The paper examines the coordination of a supply chain when the inventory is managed by the supplier (VMI). We also offer a general mathematical framework that can be used to analyze contracts for both the inventory managed by Demorsor (RMI) and vmI. Based on a simple Newsvendor scenario with a single supplier and distributor, we examine five popular coordinating supply chain contracts: buyback, volume flexibility, volume discounts, sales discounts and revenue-sharing contracts. We analyze the ability of these contracts to coordinate the supply chain under VMI when the supplier freely decides on the quantity. We find that, although they all coordinate under RMI, volume flexibility and sales discount contracts in general do not coordinate with VMI. In addition, buy-back and revenue-shared contracts are equivalent. That is why we are proposing two new coordinated contracts under VMI (one of which also coordinates under the RMI, provided a known acceptance applies). Finally, we are expanding our analysis to take into account several independent distributors, the supplier being responsible for linear or convex production costs, and we show that our results are qualitatively unchanged.

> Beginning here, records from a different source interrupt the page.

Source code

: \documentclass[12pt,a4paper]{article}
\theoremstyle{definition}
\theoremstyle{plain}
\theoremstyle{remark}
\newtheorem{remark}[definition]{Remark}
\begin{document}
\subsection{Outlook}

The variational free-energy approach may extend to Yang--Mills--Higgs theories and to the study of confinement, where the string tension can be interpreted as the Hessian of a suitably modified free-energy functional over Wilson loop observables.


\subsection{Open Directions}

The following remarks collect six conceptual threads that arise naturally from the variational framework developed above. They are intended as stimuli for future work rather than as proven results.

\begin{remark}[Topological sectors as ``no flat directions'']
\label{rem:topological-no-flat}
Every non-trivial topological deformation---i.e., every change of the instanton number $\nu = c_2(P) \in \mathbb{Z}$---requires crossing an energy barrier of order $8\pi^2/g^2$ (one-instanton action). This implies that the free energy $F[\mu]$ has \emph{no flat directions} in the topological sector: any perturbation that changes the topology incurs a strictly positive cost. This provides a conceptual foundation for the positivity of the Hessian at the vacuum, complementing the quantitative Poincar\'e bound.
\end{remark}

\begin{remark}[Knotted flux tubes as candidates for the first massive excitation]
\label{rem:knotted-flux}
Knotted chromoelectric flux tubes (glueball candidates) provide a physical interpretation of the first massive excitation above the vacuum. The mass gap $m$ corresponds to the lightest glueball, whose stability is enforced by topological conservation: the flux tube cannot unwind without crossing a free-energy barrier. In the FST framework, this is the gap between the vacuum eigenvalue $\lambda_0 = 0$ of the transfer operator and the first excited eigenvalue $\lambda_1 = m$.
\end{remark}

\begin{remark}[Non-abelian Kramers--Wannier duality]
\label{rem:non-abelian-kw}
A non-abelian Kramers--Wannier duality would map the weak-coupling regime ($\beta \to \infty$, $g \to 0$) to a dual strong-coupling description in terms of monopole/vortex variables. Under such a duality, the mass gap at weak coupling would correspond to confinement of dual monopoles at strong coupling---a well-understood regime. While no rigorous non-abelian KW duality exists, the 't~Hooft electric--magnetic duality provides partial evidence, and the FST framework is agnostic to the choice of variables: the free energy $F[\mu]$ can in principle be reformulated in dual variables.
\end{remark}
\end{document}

Vendor-Managed Inventory (VMI) is an inventory management practice in which a supplier of goods, usually the manufacturer, is responsible for optimizing a distributor`s inventory. As part of traditional inventory management, a retailer (sometimes called a buyer) makes its own decisions about the size of the order, while the VMI retailer shares its inventory data with a distributor (sometimes called a supplier), so that the seller is the decision maker who determines the size of the order for both. Thus, the seller is responsible for the distributor`s ordering fee, while the merchant must pay his own holding costs. This directive can prevent the storage of unwanted stocks and thereby lead to a general reduction in costs. In addition, the Bullwhip effect is also reduced by the use of the VMI approach in buyer-supplier cooperation.  Because supply frequencies play an important role in integrated stock models to reduce the total costs of supply chains that, in many studies, are not modelled into mathematical problems.  The second class is a multi-level VMI mathematics model, z.B. a multi-retail VMI model (SM-SV-MR).  These studies cannot model the refuelling frequencies here.
Because refuelling frequencies play an important role in integrated stock models to reduce the total cost of supply chains that, in many studies, are not modelled into mathematical problems. This relates to the type of demand information that is shared by customers to help suppliers control their inventory. Many types of needs information are shared under the VMI program.